O pedido arbitral é tempestivo, nos termos do artigo 10º n.º 1 alínea a) do Decreto-Lei n.º 10/2011 de 20 de janeiro e do artigo 102º n.º 1 alínea a) do Código do Procedimento e do Processo Tributário.

O processo não enferma de nulidades e não foram suscitadas questões prévias.

 

2. Causa de pedir

Em síntese, a Requerente começa por referir que foi objeto de uma ação de inspeção tributária de âmbito geral sobre o período de tributação de 2015, e que foram efetuadas correções relativamente a ajudas de custo pagas por deslocações para o estrangeiro e em território nacional, no valor total de 16.768,55€.
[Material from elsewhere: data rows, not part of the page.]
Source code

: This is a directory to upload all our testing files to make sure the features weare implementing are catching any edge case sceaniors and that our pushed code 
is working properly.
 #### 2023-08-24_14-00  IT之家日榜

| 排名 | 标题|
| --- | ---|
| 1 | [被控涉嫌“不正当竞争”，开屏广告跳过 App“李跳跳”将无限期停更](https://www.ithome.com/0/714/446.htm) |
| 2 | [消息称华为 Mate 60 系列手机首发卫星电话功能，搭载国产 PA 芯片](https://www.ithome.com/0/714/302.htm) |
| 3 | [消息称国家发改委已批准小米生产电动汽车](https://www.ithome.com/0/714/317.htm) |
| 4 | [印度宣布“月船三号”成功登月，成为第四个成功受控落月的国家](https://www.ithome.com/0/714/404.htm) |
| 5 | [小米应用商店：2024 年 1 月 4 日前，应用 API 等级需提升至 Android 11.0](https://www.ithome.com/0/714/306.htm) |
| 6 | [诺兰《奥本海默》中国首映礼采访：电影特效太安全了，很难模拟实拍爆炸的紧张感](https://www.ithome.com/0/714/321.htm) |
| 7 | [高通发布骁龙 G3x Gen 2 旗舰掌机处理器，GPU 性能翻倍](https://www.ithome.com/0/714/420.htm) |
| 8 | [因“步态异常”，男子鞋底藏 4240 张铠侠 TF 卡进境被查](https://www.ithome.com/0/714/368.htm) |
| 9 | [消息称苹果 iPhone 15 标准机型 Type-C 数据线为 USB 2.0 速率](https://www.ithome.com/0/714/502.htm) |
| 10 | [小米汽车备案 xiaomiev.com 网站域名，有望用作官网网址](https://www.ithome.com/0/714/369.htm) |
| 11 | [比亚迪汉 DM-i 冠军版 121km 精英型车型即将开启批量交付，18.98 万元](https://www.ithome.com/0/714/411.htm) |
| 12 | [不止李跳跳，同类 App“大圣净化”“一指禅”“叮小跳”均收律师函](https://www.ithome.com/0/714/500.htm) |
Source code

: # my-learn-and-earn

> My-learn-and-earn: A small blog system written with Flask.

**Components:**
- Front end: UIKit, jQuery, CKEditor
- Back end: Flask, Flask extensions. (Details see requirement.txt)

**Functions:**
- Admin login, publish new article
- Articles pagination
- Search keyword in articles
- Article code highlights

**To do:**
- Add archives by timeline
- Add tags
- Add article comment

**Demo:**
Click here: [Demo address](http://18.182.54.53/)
Quanto às ajudas de custo por deslocações ao estrangeiro, a Requerente refere que não consegue compreender os fundamentos de facto e de direito com que a AT apurou um montante sujeito a IRS de 14.087,59 €.

Alega a Requerente que a AT não solicitou qualquer documentação ou esclarecimentos relativos a deslocações ocorridas em 2014 (e pagas em 2015).
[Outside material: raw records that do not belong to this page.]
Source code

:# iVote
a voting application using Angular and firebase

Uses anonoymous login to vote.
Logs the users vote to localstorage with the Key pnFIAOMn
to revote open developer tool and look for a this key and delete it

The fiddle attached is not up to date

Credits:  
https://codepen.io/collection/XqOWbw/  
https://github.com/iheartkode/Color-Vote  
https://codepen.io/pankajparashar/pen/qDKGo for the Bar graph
No entendimento da Requerente, o único documento invocado pela AT para as correções efetuadas foi o “documento contabilístico 207004, registado em 2015/07/31, Folha de Despesa ... 2015”. No entender da Requerente, a folha de despesa analisada pela AT diz respeito exclusivamente aos dias 04.06.2015 e 05.06.2015, sendo que ficará por explicar em que documentos se terá baseado a AT para aplicar o limite de 50% às ajudas de custo com os seguintes dias de regresso: 10.04.2014, 29.09.2014, 17.06.2015, 11.09.2015 e 18.11.2015. Conclui a Requerente que a AT se limitou a presumir que a realidade espelhada pelo documento junto como documento n.º 6 é replicável para todas as deslocações.
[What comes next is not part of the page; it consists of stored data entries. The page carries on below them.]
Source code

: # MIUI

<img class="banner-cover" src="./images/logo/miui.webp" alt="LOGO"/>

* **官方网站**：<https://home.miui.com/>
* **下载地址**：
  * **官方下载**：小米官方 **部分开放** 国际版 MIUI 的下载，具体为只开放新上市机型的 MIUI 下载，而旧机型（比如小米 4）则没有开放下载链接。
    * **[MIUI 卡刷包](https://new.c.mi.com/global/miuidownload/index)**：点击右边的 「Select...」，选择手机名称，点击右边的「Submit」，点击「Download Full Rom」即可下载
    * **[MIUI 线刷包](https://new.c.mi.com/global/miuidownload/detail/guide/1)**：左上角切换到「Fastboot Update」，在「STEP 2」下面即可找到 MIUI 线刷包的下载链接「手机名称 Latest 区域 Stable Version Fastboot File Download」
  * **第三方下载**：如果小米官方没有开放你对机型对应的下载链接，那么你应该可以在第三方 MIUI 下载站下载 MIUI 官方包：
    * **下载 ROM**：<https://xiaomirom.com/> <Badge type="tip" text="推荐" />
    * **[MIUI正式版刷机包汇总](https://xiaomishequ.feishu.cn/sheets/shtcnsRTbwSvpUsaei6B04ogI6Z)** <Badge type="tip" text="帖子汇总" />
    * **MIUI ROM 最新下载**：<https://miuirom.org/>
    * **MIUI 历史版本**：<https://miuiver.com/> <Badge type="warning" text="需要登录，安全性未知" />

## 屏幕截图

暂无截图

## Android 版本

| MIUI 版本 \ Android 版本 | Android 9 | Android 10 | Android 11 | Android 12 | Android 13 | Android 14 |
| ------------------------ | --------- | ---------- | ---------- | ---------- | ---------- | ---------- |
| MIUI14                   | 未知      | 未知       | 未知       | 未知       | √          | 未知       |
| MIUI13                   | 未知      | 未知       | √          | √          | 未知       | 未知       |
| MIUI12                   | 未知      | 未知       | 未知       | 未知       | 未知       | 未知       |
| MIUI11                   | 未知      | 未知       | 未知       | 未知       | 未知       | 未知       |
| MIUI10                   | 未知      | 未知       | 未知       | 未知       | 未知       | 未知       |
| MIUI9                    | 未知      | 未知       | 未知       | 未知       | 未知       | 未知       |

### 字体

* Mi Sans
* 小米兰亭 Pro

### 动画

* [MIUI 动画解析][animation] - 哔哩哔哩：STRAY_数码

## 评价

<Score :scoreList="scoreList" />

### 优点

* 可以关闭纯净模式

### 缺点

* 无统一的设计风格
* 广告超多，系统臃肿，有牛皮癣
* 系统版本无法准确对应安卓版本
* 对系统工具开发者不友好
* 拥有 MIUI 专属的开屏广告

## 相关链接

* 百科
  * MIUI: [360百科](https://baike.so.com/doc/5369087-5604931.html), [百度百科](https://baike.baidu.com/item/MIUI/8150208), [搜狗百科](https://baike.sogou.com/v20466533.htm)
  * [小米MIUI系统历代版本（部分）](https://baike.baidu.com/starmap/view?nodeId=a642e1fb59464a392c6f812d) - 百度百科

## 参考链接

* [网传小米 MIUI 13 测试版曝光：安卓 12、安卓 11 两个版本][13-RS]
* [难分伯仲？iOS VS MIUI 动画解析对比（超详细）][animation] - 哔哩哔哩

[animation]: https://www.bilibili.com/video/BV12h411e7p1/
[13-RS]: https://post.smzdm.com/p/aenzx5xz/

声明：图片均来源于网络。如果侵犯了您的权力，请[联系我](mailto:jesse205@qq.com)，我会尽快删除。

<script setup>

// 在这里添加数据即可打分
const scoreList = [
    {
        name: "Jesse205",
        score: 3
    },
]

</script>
Quanto às deslocações ao estrangeiro, alega a Requerente, que a AT, aplicando um método presuntivo decidiu que a Requerente pagou aos administradores por deslocações ao estrangeiro rendimentos sujeitos a tributação em sede de IRS, por, alegadamente, ter sempre suportado cumulativamente os custos com a ajuda de custo diária e o fornecimento de uma ou ambas as refeições diárias, o que não corresponde à realidade.

A Requerente afirma que, como enunciou a AT, nos termos do disposto no artigo 2.º, n.º 1 do Decreto-lei n.º 192/95, de 28 de julho, o pessoal que se desloque ao estrangeiro tem direito, em alternativa, ao abono da ajuda de custo diária ou ao alojamento em estabelecimento hoteleiro. E, ainda, nos termos do n.º 5 do mesmo preceito legal, a ajuda de custo será deduzida de 30/prct., por cada refeição, caso na deslocação se inclua o fornecimento de uma ou de ambas as refeições diárias.

Ora, entende a Requerente, que em momento algum do relatório de inspeção, a AT logrou demonstrar que, como afirma, foram excedidos os limites legais ou não observados os pressupostos da atribuição das ajudas de custo mencionadas.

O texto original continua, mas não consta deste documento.